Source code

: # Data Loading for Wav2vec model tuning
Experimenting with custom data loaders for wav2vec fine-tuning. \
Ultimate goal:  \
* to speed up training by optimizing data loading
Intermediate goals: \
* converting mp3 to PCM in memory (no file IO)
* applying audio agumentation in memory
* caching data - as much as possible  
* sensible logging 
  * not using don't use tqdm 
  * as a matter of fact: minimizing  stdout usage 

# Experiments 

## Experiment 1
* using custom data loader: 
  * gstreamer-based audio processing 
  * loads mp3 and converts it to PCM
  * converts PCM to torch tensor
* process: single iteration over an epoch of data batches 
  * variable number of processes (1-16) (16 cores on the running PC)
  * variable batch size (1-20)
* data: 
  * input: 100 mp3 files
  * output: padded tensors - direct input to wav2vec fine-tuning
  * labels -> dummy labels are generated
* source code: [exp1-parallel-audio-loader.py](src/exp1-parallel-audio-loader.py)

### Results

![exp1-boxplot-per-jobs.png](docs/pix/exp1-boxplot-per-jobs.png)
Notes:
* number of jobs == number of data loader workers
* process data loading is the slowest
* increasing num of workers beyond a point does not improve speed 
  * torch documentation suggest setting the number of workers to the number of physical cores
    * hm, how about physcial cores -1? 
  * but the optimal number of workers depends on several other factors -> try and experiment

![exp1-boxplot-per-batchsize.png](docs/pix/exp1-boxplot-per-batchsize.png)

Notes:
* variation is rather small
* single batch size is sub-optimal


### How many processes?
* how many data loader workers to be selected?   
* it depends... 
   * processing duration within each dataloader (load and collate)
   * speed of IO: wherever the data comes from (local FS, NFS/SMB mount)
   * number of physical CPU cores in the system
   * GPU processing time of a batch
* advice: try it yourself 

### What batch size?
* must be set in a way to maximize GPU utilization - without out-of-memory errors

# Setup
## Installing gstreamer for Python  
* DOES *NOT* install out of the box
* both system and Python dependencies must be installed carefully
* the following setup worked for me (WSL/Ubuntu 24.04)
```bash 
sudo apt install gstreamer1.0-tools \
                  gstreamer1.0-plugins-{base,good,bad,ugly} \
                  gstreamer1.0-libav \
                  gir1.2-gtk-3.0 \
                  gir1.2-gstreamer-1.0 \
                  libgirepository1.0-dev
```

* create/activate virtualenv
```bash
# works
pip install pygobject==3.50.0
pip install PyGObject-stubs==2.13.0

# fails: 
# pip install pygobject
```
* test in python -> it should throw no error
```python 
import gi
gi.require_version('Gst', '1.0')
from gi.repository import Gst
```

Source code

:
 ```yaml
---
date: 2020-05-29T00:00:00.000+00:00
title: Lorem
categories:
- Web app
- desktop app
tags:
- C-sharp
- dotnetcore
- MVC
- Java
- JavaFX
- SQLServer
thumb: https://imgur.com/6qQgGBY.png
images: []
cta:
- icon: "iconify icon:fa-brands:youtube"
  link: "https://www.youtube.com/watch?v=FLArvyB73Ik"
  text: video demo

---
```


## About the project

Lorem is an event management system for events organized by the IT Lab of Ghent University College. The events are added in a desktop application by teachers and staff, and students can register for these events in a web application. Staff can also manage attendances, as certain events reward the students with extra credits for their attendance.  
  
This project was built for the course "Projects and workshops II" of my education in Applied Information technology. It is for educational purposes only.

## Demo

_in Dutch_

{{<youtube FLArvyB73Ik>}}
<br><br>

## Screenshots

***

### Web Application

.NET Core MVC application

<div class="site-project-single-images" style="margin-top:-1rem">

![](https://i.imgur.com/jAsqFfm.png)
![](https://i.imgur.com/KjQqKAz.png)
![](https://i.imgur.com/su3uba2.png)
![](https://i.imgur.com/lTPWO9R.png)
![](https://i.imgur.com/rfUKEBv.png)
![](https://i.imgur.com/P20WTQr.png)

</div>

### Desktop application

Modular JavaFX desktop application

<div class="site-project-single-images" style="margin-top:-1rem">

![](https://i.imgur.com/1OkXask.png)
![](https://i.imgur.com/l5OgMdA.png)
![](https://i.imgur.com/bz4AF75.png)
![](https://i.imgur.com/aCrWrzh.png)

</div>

──────

◆ WHAT THE TASK REQUIRES ◆
Nothing but an exact copy of the lines from the first one above through the line holding "### Results" should be returned.

◆ EXPECTED OUTPUT ◆
Source code

: # Data Loading for Wav2vec model tuning
Experimenting with custom data loaders for wav2vec fine-tuning. \
Ultimate goal:  \
* to speed up training by optimizing data loading
Intermediate goals: \
* converting mp3 to PCM in memory (no file IO)
* applying audio agumentation in memory
* caching data - as much as possible  
* sensible logging 
  * not using don't use tqdm 
  * as a matter of fact: minimizing  stdout usage 

# Experiments 

## Experiment 1
* using custom data loader: 
  * gstreamer-based audio processing 
  * loads mp3 and converts it to PCM
  * converts PCM to torch tensor
* process: single iteration over an epoch of data batches 
  * variable number of processes (1-16) (16 cores on the running PC)
  * variable batch size (1-20)
* data: 
  * input: 100 mp3 files
  * output: padded tensors - direct input to wav2vec fine-tuning
  * labels -> dummy labels are generated
* source code: [exp1-parallel-audio-loader.py](src/exp1-parallel-audio-loader.py)

### Results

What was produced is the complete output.